Decisions are governed by preference that could be attained in a corrigible way. Actions are governed by rules that could be attained in a deferential way. Decisions are consequentialist, determined by preference looking at consequences, ignoring the local moral/epistemic state (this is updatelessness). Actions are deontological, determined by rules looking at local moral/epistemic state, ignoring the consequences (a kind of myopia).

If you are interested, here is Eliezer Yudkowsky's moral theory for AI:

  • Any policy that contains a state-action pair that brings a human closer to harm is discarded.
  • If at least one policy contains a state-action pair that brings a human further away from harm, then all policies that are ambivalent towards humans should be discarded. (That is, if the agent is a aware of a nearby human in immediate danger, it should drop the task it is doing in order to prioritize the human life).

This policy optimizes for safety. You'll end up living in a rubber-padded prison of some sort, depending on how you defined "harm". E.g. maybe you'll be cryopreserved for all eternity.
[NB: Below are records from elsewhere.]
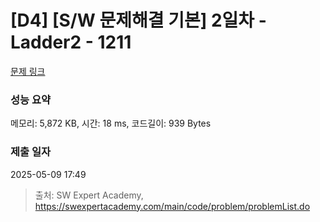 # [D4] [S/W 문제해결 기본] 2일차 - Ladder2 - 1211 

[문제 링크](https://swexpertacademy.com/main/code/problem/problemDetail.do?contestProbId=AV14BgD6AEECFAYh) 

### 성능 요약

메모리: 5,872 KB, 시간: 18 ms, 코드길이: 939 Bytes

### 제출 일자

2025-05-09 17:49



> 출처: SW Expert Academy, https://swexpertacademy.com/main/code/problem/problemList.do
There are many things people care about besides safety, and writing down the full list and their priorities in a machine-understandable way would solve the whole outer alignment problem.
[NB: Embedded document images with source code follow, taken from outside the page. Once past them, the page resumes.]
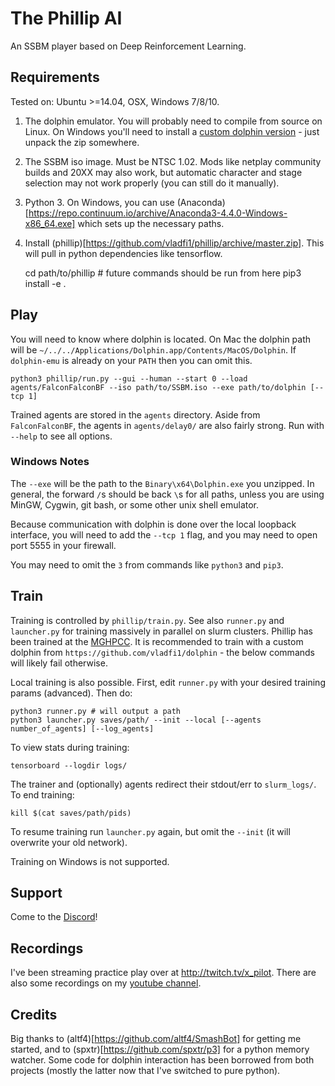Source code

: # The Phillip AI
An SSBM player based on Deep Reinforcement Learning.

## Requirements

Tested on: Ubuntu >=14.04, OSX, Windows 7/8/10.

1. The dolphin emulator. You will probably need to compile from source on Linux. On Windows you'll need to install a [custom dolphin version](https://github.com/vladfi1/dolphin/releases/tag/v5.1-alpha) - just unpack the zip somewhere.
2. The SSBM iso image. Must be NTSC 1.02. Mods like netplay community builds and 20XX may also work, but automatic character and stage selection may not work properly (you can still do it manually).
3. Python 3. On Windows, you can use (Anaconda)[https://repo.continuum.io/archive/Anaconda3-4.4.0-Windows-x86_64.exe] which sets up the necessary paths.
4. Install (phillip)[https://github.com/vladfi1/phillip/archive/master.zip]. This will pull in python dependencies like tensorflow.

    cd path/to/phillip # future commands should be run from here
    pip3 install -e .

## Play

You will need to know where dolphin is located. On Mac the dolphin path will be `~/../../Applications/Dolphin.app/Contents/MacOS/Dolphin`. If `dolphin-emu` is already on your `PATH` then you can omit this.

    python3 phillip/run.py --gui --human --start 0 --load agents/FalconFalconBF --iso path/to/SSBM.iso --exe path/to/dolphin [--tcp 1]

Trained agents are stored in the `agents` directory. Aside from `FalconFalconBF`, the agents in `agents/delay0/` are also fairly strong. Run with `--help` to see all options.

### Windows Notes

The `--exe` will be the path to the `Binary\x64\Dolphin.exe` you unzipped. In general, the forward `/`s should be back `\`s for all paths, unless you are using MinGW, Cygwin, git bash, or some other unix shell emulator.

Because communication with dolphin is done over the local loopback interface, you will need to add the `--tcp 1` flag, and you may need to open port 5555 in your firewall.

You may need to omit the `3` from commands like `python3` and `pip3`.

## Train

Training is controlled by `phillip/train.py`. See also `runner.py` and `launcher.py` for training massively in parallel on slurm clusters. Phillip has been trained at the [MGHPCC](http://www.mghpcc.org/). It is recommended to train with a custom dolphin from `https://github.com/vladfi1/dolphin` - the below commands will likely fail otherwise.

Local training is also possible. First, edit `runner.py` with your desired training params (advanced). Then do:

    python3 runner.py # will output a path
    python3 launcher.py saves/path/ --init --local [--agents number_of_agents] [--log_agents]

To view stats during training:

    tensorboard --logdir logs/

The trainer and (optionally) agents redirect their stdout/err to `slurm_logs/`. To end training:

    kill $(cat saves/path/pids)

To resume training run `launcher.py` again, but omit the `--init` (it will overwrite your old network).

Training on Windows is not supported.

## Support

Come to the [Discord](https://discord.gg/KQ8vhd6)!

## Recordings

I've been streaming practice play over at http://twitch.tv/x_pilot. There are also some recordings on my [youtube channel](https://www.youtube.com/channel/UCzpDWSOtWpDaNPC91dqmPQg).

## Credits

Big thanks to (altf4)[https://github.com/altf4/SmashBot] for getting me started, and to (spxtr)[https://github.com/spxtr/p3] for a python memory watcher. Some code for dolphin interaction has been borrowed from both projects (mostly the latter now that I've switched to pure python).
When it comes to your criticism of utilitarianism, I don't feel that killing people is always wrong, at any time, for any reason, and under any circumstance. E.g. if someone is about to start a mass shooting at a school, or a foreign army is invading your country and there is no non-lethal way to stop them, I'd say killing them is acceptable. If the options are that 49% of population dies or 51% of population dies, I think AI should choose the first one.

However, I agree that utilitarianism doesn't capture the whole human morality, because our morality isn't completely consequentialist. If you give me a gift of 10$ and forget about it, that's good, but if I steal 10$ from you without anyone noticing, that's bad, even though the end result is the same. Jonathan Haidt in "The Righteous Mind" identifies 6 foundations of morality: Care, Fairness, Liberty, Loyalty, Purity and Obedience to Authority. Utilitarian calculations are only concerned with Care: how many people are helped and by how much. They ignore other moral considerations. E.g. having sex with dead people is wrong because it's disgusting, even if it harms no one.

I mostly think of Eliezer's reply to Holden on "Tool AI" as missing the point (though it's a precursor to later arguments that make more sense). However, in this case, I think it's got a lot of stuff you might need to internalize.

Obviously, this approach would rule out a large number of use cases for AI wherein it may need to make things much better, but it risks hurting someone else. It is thus not a fully general solution, but it could be useful anyway for many other uses.

Another, more pressing problem is that a tool AI is likely to not be sophisticated enough to realize what the actual likelihoods its actions have to harm humans are. For instance, a language model can't conceive of  the harm its words could cause (assuming they actually advance enough as to pose actual danger.).

This seems more like something to make an AGI that acts like a tool AI. It could be interesting to attempt that if the time comes, but it seems to have that little disconnect. Giving extra capabilities to an AI in order to reduce the risk it does something unexpected seems like a plan with a reasonably high chance of failure.

For use on actual tool AI, it seems we would be stuck with whatever narrow rules humans can come up with for it, but 'harm' is very difficult to define in rules. (A utilitarian making the rules might very well argue that it would check to see if it caused negative utility to any humans, and that would be the definition of 'harm', but it is not widely agreed to, especially deontologically, and it still has the issue of not knowing the values of the people it is affecting.)

I do agree with the sentiment that it is better to have humanity itself be the risk case, rather than an alien intelligence we don't know how to deal with. (I am personally very skeptical that there is any real danger of super-powerful AI any time soon though.)